Chapter 8: The Left Behinds
Thought: What if you've already been left behind? Dead walking.
Cripes. Am I dreaming again?
Thought: No. Sadie Crane is awake. They lie on a blanket under a quilt of starshine. See that thing up there, fat and marble death white? That's the moon.
Fuck, okay. So what is this, if I ain't dreaming? Tell me that.
Thought: Don't know. Sleepwalking?
Real nice. So how do I get outta here?
Thought: You have no idea. There's a light sweep of breeze across your skin, brushing a single loose curl of hair from your forehead.
Wait, wasn't I doing something? Something real important?
Thought: Yeah, you were checking the motorbike. Making sure the engine's not fucky. This is the longest you've had it out.
Cripes, for real? Better get back to that.
Thought: Yes, it would be better for everyone if you got back to it.
You got something to tell me?
Thought: You are not just one living thing. You are millions, you are a tapestry of names. Mitral Valve, Cerebellum, Metacarpus. You are four million lives in one body. You are an Ecosystem.
Okay, thanks.
Thought: He was too. Every breath made for your lungs belonged to him first.

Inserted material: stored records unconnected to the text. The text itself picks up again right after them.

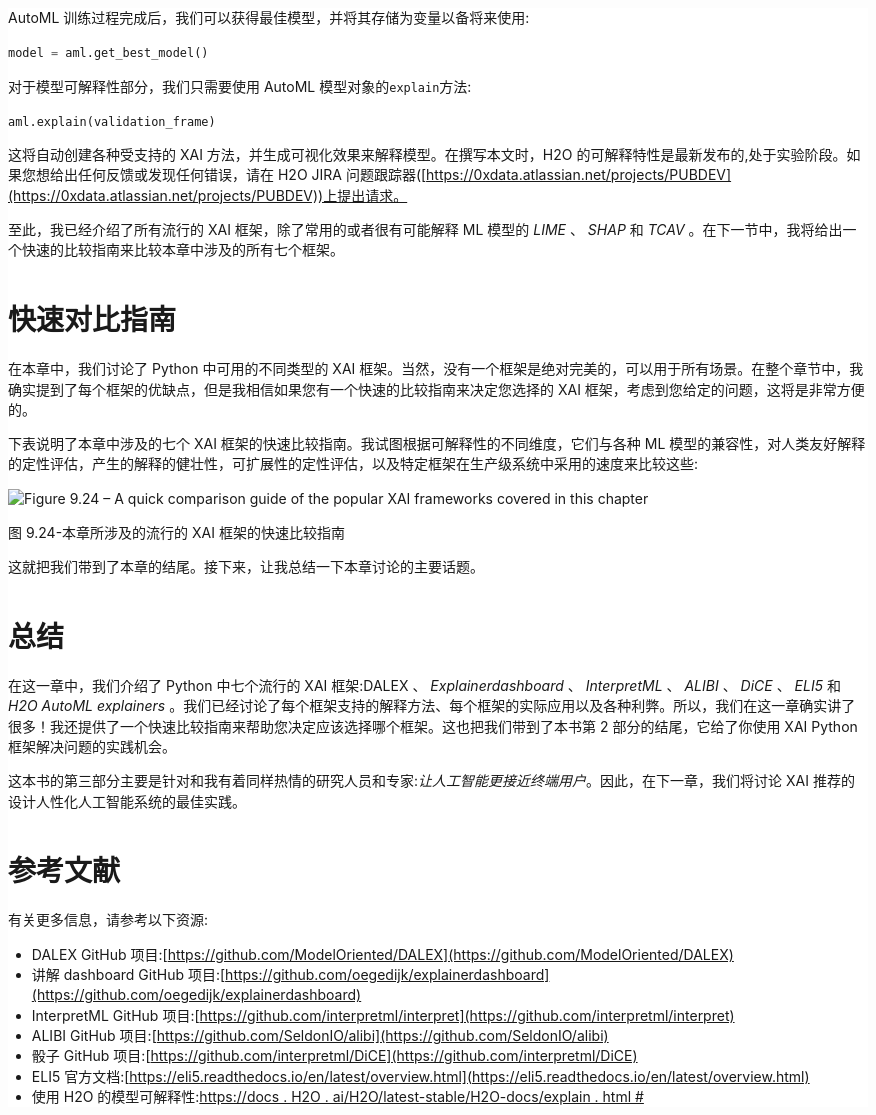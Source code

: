 AutoML 训练过程完成后，我们可以获得最佳模型，并将其存储为变量以备将来使用:

```py
model = aml.get_best_model()
```

对于模型可解释性部分，我们只需要使用 AutoML 模型对象的`explain`方法:

```py
aml.explain(validation_frame)
```

这将自动创建各种受支持的 XAI 方法，并生成可视化效果来解释模型。在撰写本文时，H2O 的可解释特性是最新发布的,处于实验阶段。如果您想给出任何反馈或发现任何错误，请在 H2O JIRA 问题跟踪器([https://0xdata.atlassian.net/projects/PUBDEV](https://0xdata.atlassian.net/projects/PUBDEV))上提出请求。

至此，我已经介绍了所有流行的 XAI 框架，除了常用的或者很有可能解释 ML 模型的 *LIME* 、 *SHAP* 和 *TCAV* 。在下一节中，我将给出一个快速的比较指南来比较本章中涉及的所有七个框架。

# 快速对比指南

在本章中，我们讨论了 Python 中可用的不同类型的 XAI 框架。当然，没有一个框架是绝对完美的，可以用于所有场景。在整个章节中，我确实提到了每个框架的优缺点，但是我相信如果您有一个快速的比较指南来决定您选择的 XAI 框架，考虑到您给定的问题，这将是非常方便的。

下表说明了本章中涉及的七个 XAI 框架的快速比较指南。我试图根据可解释性的不同维度，它们与各种 ML 模型的兼容性，对人类友好解释的定性评估，产生的解释的健壮性，可扩展性的定性评估，以及特定框架在生产级系统中采用的速度来比较这些:

![Figure 9.24 – A quick comparison guide of the popular XAI frameworks covered in this chapter
](img/B18216_09_024.jpg)

图 9.24-本章所涉及的流行的 XAI 框架的快速比较指南

这就把我们带到了本章的结尾。接下来，让我总结一下本章讨论的主要话题。

# 总结

在这一章中，我们介绍了 Python 中七个流行的 XAI 框架:DALEX 、 *Explainerdashboard* 、 *InterpretML* 、 *ALIBI* 、 *DiCE* 、 *ELI5* 和 *H2O AutoML explainers* 。我们已经讨论了每个框架支持的解释方法、每个框架的实际应用以及各种利弊。所以，我们在这一章确实讲了很多！我还提供了一个快速比较指南来帮助您决定应该选择哪个框架。这也把我们带到了本书第 2 部分的结尾，它给了你使用 XAI Python 框架解决问题的实践机会。

这本书的第三部分主要是针对和我有着同样热情的研究人员和专家:*让人工智能更接近终端用户*。因此，在下一章，我们将讨论 XAI 推荐的设计人性化人工智能系统的最佳实践。

# 参考文献

有关更多信息，请参考以下资源:

*   DALEX GitHub 项目:[https://github.com/ModelOriented/DALEX](https://github.com/ModelOriented/DALEX)
*   讲解 dashboard GitHub 项目:[https://github.com/oegedijk/explainerdashboard](https://github.com/oegedijk/explainerdashboard)
*   InterpretML GitHub 项目:[https://github.com/interpretml/interpret](https://github.com/interpretml/interpret)
*   ALIBI GitHub 项目:[https://github.com/SeldonIO/alibi](https://github.com/SeldonIO/alibi)
*   骰子 GitHub 项目:[https://github.com/interpretml/DiCE](https://github.com/interpretml/DiCE)
*   ELI5 官方文档:[https://eli5.readthedocs.io/en/latest/overview.html](https://eli5.readthedocs.io/en/latest/overview.html)
*   使用 H2O 的模型可解释性:[https://docs . H2O . ai/H2O/latest-stable/H2O-docs/explain . html #](https://docs.h2o.ai/h2o/latest-stable/h2o-docs/explain.html#)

Sadie Crane vaulted up on their mustard yellow blanket. They did not feel like four million lives in one body. They felt like one sack of hard-boiled shit. Or a mangle of parts with no good meaning. Sadie Crane, Machine. Sadie Crane, Child.
They'd been asleep outside, feet from the barn. Fell over about an hour back, watching nighttime birds dip and duck through the sky like wind-snatched kites. It was too damn late now. No good for bird-watching.
They rubbed at their sweaty face. There was a radio in the grass. Some kinda late night talk show. The guy was droning on about finches. They did not give a single damn about finches. Not since they left university.
Sadie Crane missed being a kid. They missed school. The schoolhouse. Couple of floors and tiny porthole windows. Foraging, hunting, gathering, gardening, basics of living, gross sticky math equations, morning prayers. They had to recite the Saints and their blessings. Sadie Crane and Sybil got in trouble damn near every morning for mumbling through prayers. For not taking the faith serious. Least it wasn't as bad as the detention centers. They would have gotten beaten or worse for disrespecting the old gods.
They hung their head and retreated from the bike. They hardly remembered jack about the months after Sybil's death. But they remembered the cops. They remembered O'anna running. Frantic heel slaps against the high garden wall. Pounding fists into the wood, dirt and blood caked under her fingernails. "My brother's dead! My brother's fucking dead!" O'anna was screaming like a wounded deer. The cops took her like it was nothing, took her yelling and kicking from the wall. She'd been disassembling motorbikes--cop motorbikes--and trading the parts with sellers at the night market. Getting caught was a matter of time. They could almost believe she wanted it. It was a way out of this nightmare and into another.
Thought: All this reminiscing about old times is doing you no damn good, space cadet. You ain't getting better. He's not coming back. You gonna let go? You gonna hold on 'till I say you can let go?
Viola emerged from the cottage with two mugs of hot chocolate. Her smile hung the moon on gold braided thread, sweet nothings sticking to her lips like dashes of honey. She'd broken her wrists and ankles when Sybil Basalt-Eislane left for the six feet under sleep. The bones struggled to heal and she kinda didn't want them to.
"Gods, O'anna fucking hates me and I deserve it," Sadie Crane said.
She handed a mug to Sadie Crane and kept the other for herself. More of her nails were chewed almost to bone on her right hand.
Thought: She's anxious. She'll always be anxious.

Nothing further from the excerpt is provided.